## Requirement
Pull each line containing "firewall" from the data.

## Data supplied

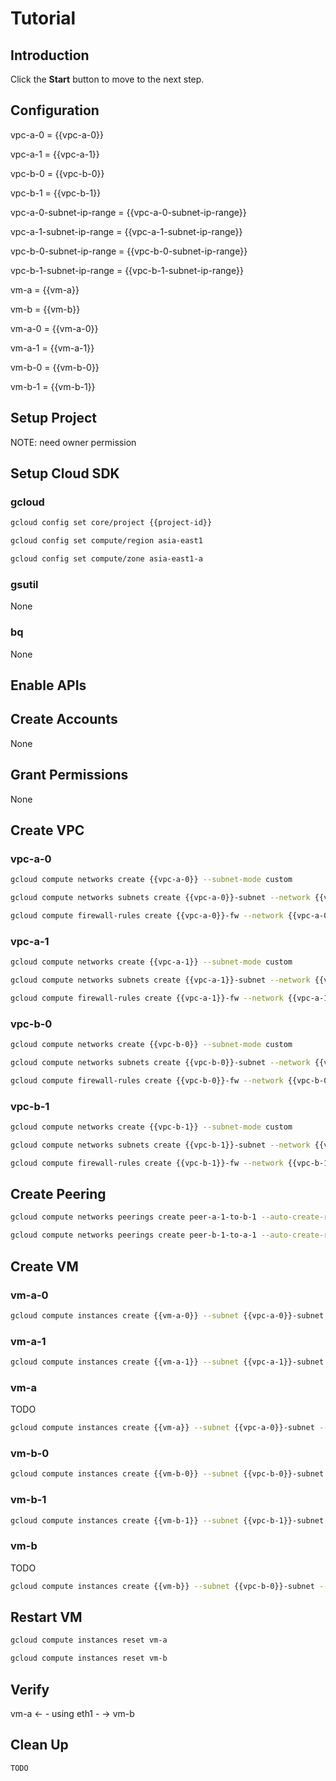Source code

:# Tutorial

## Introduction

<walkthrough-tutorial-duration duration="30"></walkthrough-tutorial-duration>

Click the **Start** button to move to the next step.

## Configuration

<walkthrough-watcher-constant key="vpc-a-0" value="vpc-a-0"></walkthrough-watcher-constant>
<walkthrough-watcher-constant key="vpc-a-1" value="vpc-a-1"></walkthrough-watcher-constant>
<walkthrough-watcher-constant key="vpc-b-0" value="vpc-b-0"></walkthrough-watcher-constant>
<walkthrough-watcher-constant key="vpc-b-1" value="vpc-b-1"></walkthrough-watcher-constant>
<walkthrough-watcher-constant key="vpc-a-0-subnet-ip-range" value="192.168.100.0/24"></walkthrough-watcher-constant>
<walkthrough-watcher-constant key="vpc-a-1-subnet-ip-range" value="192.168.101.0/24"></walkthrough-watcher-constant>
<walkthrough-watcher-constant key="vpc-b-0-subnet-ip-range" value="192.168.200.0/24"></walkthrough-watcher-constant>
<walkthrough-watcher-constant key="vpc-b-1-subnet-ip-range" value="192.168.201.0/24"></walkthrough-watcher-constant>
<walkthrough-watcher-constant key="vm-a" value="vm-a"></walkthrough-watcher-constant>
<walkthrough-watcher-constant key="vm-b" value="vm-b"></walkthrough-watcher-constant>
<walkthrough-watcher-constant key="vm-a-0" value="vm-a-0"></walkthrough-watcher-constant>
<walkthrough-watcher-constant key="vm-a-1" value="vm-a-1"></walkthrough-watcher-constant>
<walkthrough-watcher-constant key="vm-b-0" value="vm-b-0"></walkthrough-watcher-constant>
<walkthrough-watcher-constant key="vm-b-1" value="vm-b-1"></walkthrough-watcher-constant>

vpc-a-0 = {{vpc-a-0}}

vpc-a-1 = {{vpc-a-1}}

vpc-b-0 = {{vpc-b-0}}

vpc-b-1 = {{vpc-b-1}}

vpc-a-0-subnet-ip-range = {{vpc-a-0-subnet-ip-range}}

vpc-a-1-subnet-ip-range = {{vpc-a-1-subnet-ip-range}}

vpc-b-0-subnet-ip-range = {{vpc-b-0-subnet-ip-range}}

vpc-b-1-subnet-ip-range = {{vpc-b-1-subnet-ip-range}}

vm-a = {{vm-a}}

vm-b = {{vm-b}}

vm-a-0 = {{vm-a-0}}

vm-a-1 = {{vm-a-1}}

vm-b-0 = {{vm-b-0}}

vm-b-1 = {{vm-b-1}}

## Setup Project

<walkthrough-project-setup></walkthrough-project-setup>

<walkthrough-footnote>NOTE: need owner permission</walkthrough-footnote>

## Setup Cloud SDK

### gcloud

```bash
gcloud config set core/project {{project-id}}
```
```bash
gcloud config set compute/region asia-east1
```
```bash
gcloud config set compute/zone asia-east1-a
```

### gsutil

None

### bq

None


## Enable APIs

<walkthrough-enable-apis apis="compute.googleapis.com"></walkthrough-enable-apis>

## Create Accounts

None

## Grant Permissions

None

## Create VPC

### vpc-a-0

```bash
gcloud compute networks create {{vpc-a-0}} --subnet-mode custom
```
```bash
gcloud compute networks subnets create {{vpc-a-0}}-subnet --network {{vpc-a-0}} --range {{vpc-a-0-subnet-ip-range}}
```
```bash
gcloud compute firewall-rules create {{vpc-a-0}}-fw --network {{vpc-a-0}} --allow tcp:22,icmp
```

### vpc-a-1

```bash
gcloud compute networks create {{vpc-a-1}} --subnet-mode custom
```
```bash
gcloud compute networks subnets create {{vpc-a-1}}-subnet --network {{vpc-a-1}} --range {{vpc-a-1-subnet-ip-range}}
```
```bash
gcloud compute firewall-rules create {{vpc-a-1}}-fw --network {{vpc-a-1}} --allow tcp:22,icmp
```

### vpc-b-0

```bash
gcloud compute networks create {{vpc-b-0}} --subnet-mode custom
```
```bash
gcloud compute networks subnets create {{vpc-b-0}}-subnet --network {{vpc-b-0}} --range {{vpc-b-0-subnet-ip-range}}
```
```bash
gcloud compute firewall-rules create {{vpc-b-0}}-fw --network {{vpc-b-0}} --allow tcp:22,icmp
```

### vpc-b-1

```bash
gcloud compute networks create {{vpc-b-1}} --subnet-mode custom
```
```bash
gcloud compute networks subnets create {{vpc-b-1}}-subnet --network {{vpc-b-1}} --range {{vpc-b-1-subnet-ip-range}}
```
```bash
gcloud compute firewall-rules create {{vpc-b-1}}-fw --network {{vpc-b-1}} --allow tcp:22,icmp
```

## Create Peering

```bash
gcloud compute networks peerings create peer-a-1-to-b-1 --auto-create-routes --network={{vpc-a-1}} --peer-project {{project-id}} --peer-network {{vpc-b-1}}
```
```bash
gcloud compute networks peerings create peer-b-1-to-a-1 --auto-create-routes --network={{vpc-b-1}} --peer-project {{project-id}} --peer-network {{vpc-a-1}}
```

## Create VM

### vm-a-0

```bash
gcloud compute instances create {{vm-a-0}} --subnet {{vpc-a-0}}-subnet --image-family debian-9 --image-project debian-cloud --metadata="enable-oslogin=TRUE,startup-script=apt-get update"
```

### vm-a-1

```bash
gcloud compute instances create {{vm-a-1}} --subnet {{vpc-a-1}}-subnet --image-family debian-9 --image-project debian-cloud --metadata="enable-oslogin=TRUE,startup-script=apt-get update"
```

### vm-a

TODO

```bash
gcloud compute instances create {{vm-a}} --subnet {{vpc-a-0}}-subnet --image-family debian-9 --image-project debian-cloud --metadata="enable-oslogin=TRUE,startup-script=apt-get update"
```

### vm-b-0

```bash
gcloud compute instances create {{vm-b-0}} --subnet {{vpc-b-0}}-subnet --image-family centos-7 --image-project centos-cloud --metadata="enable-oslogin=TRUE,startup-script=yum upgrade"
```

### vm-b-1

```bash
gcloud compute instances create {{vm-b-1}} --subnet {{vpc-b-1}}-subnet --image-family centos-7 --image-project centos-cloud --metadata="enable-oslogin=TRUE,startup-script=yum upgrade"
```

### vm-b

TODO

```bash
gcloud compute instances create {{vm-b}} --subnet {{vpc-b-0}}-subnet --image-family centos-7 --image-project centos-cloud --metadata="enable-oslogin=TRUE,startup-script=yum upgrade"
```

## Restart VM

```bash
gcloud compute instances reset vm-a
```
```bash
gcloud compute instances reset vm-b
```

## Verify

vm-a <- - using eth1 - -> vm-b

## Clean Up

```bash
TODO
```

## Output below
gcloud compute firewall-rules create {{vpc-a-0}}-fw --network {{vpc-a-0}} --allow tcp:22,icmp
gcloud compute firewall-rules create {{vpc-a-1}}-fw --network {{vpc-a-1}} --allow tcp:22,icmp
gcloud compute firewall-rules create {{vpc-b-0}}-fw --network {{vpc-b-0}} --allow tcp:22,icmp
gcloud compute firewall-rules create {{vpc-b-1}}-fw --network {{vpc-b-1}} --allow tcp:22,icmp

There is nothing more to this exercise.